(Saved data entries)
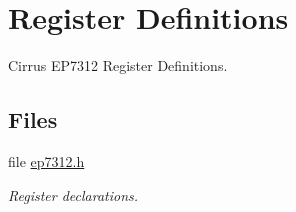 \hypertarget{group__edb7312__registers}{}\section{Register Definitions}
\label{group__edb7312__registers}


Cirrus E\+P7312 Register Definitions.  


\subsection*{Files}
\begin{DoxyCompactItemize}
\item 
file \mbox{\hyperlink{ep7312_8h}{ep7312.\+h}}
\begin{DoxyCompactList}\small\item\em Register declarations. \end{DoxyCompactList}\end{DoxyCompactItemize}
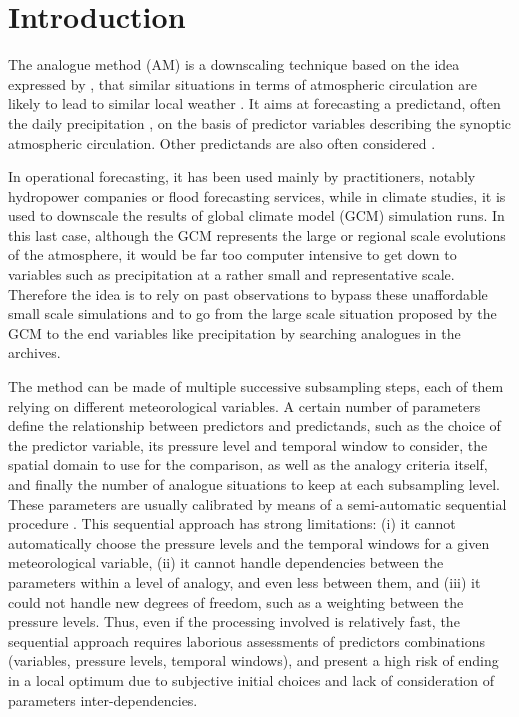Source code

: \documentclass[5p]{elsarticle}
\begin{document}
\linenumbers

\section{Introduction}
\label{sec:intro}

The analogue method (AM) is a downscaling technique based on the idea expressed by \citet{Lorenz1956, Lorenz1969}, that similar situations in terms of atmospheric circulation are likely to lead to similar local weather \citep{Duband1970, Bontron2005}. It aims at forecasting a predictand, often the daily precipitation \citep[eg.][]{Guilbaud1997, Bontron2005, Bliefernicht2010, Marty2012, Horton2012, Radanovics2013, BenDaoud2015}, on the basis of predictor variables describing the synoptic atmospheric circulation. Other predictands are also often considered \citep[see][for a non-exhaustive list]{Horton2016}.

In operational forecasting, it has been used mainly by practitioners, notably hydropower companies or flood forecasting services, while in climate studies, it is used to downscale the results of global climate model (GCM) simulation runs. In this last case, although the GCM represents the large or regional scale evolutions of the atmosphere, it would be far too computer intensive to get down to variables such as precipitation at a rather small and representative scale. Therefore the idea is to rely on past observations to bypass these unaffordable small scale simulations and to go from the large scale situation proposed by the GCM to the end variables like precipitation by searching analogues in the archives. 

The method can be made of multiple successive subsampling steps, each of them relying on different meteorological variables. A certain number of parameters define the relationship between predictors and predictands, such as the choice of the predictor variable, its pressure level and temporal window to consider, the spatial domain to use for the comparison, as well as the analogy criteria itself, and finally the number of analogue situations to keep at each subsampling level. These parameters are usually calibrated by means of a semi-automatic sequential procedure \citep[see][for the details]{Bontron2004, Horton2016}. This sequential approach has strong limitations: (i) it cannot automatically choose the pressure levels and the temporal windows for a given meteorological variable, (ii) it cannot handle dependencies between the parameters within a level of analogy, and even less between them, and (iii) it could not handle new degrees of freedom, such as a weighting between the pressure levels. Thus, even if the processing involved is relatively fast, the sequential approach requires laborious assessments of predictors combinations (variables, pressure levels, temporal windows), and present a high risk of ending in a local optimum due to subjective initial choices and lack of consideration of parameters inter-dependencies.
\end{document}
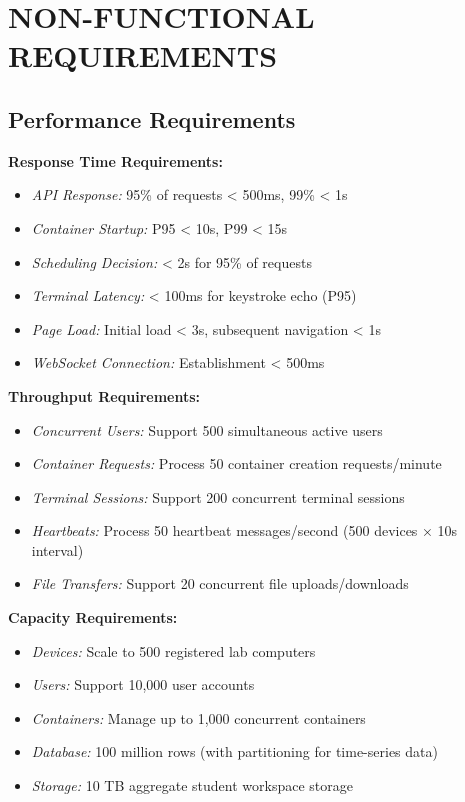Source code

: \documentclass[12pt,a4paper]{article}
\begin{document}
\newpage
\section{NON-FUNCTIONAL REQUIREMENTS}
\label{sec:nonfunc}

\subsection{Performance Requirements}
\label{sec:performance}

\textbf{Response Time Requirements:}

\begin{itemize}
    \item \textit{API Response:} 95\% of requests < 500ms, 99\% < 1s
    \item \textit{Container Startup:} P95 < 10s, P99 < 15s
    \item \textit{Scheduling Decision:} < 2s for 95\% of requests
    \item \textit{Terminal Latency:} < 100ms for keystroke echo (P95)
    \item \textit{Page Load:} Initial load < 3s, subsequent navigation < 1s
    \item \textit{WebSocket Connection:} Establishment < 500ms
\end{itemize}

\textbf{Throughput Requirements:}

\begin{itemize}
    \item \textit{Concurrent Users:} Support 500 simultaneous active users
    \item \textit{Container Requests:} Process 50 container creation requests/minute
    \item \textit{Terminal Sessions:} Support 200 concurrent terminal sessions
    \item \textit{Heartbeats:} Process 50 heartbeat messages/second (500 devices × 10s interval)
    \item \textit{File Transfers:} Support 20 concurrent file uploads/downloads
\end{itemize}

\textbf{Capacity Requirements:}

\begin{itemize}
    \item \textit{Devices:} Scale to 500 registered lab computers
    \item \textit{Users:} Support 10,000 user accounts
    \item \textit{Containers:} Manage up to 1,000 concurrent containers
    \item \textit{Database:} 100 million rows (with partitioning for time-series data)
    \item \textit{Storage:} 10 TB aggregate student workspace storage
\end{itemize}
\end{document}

* [Exercise aim]
Which of the lines above carry the string "label"? Copy every one.

* [Result of this task]
\label{group__edb7312__registers}
\label{sec:intro}
\label{sec:nonfunc}
\label{sec:performance}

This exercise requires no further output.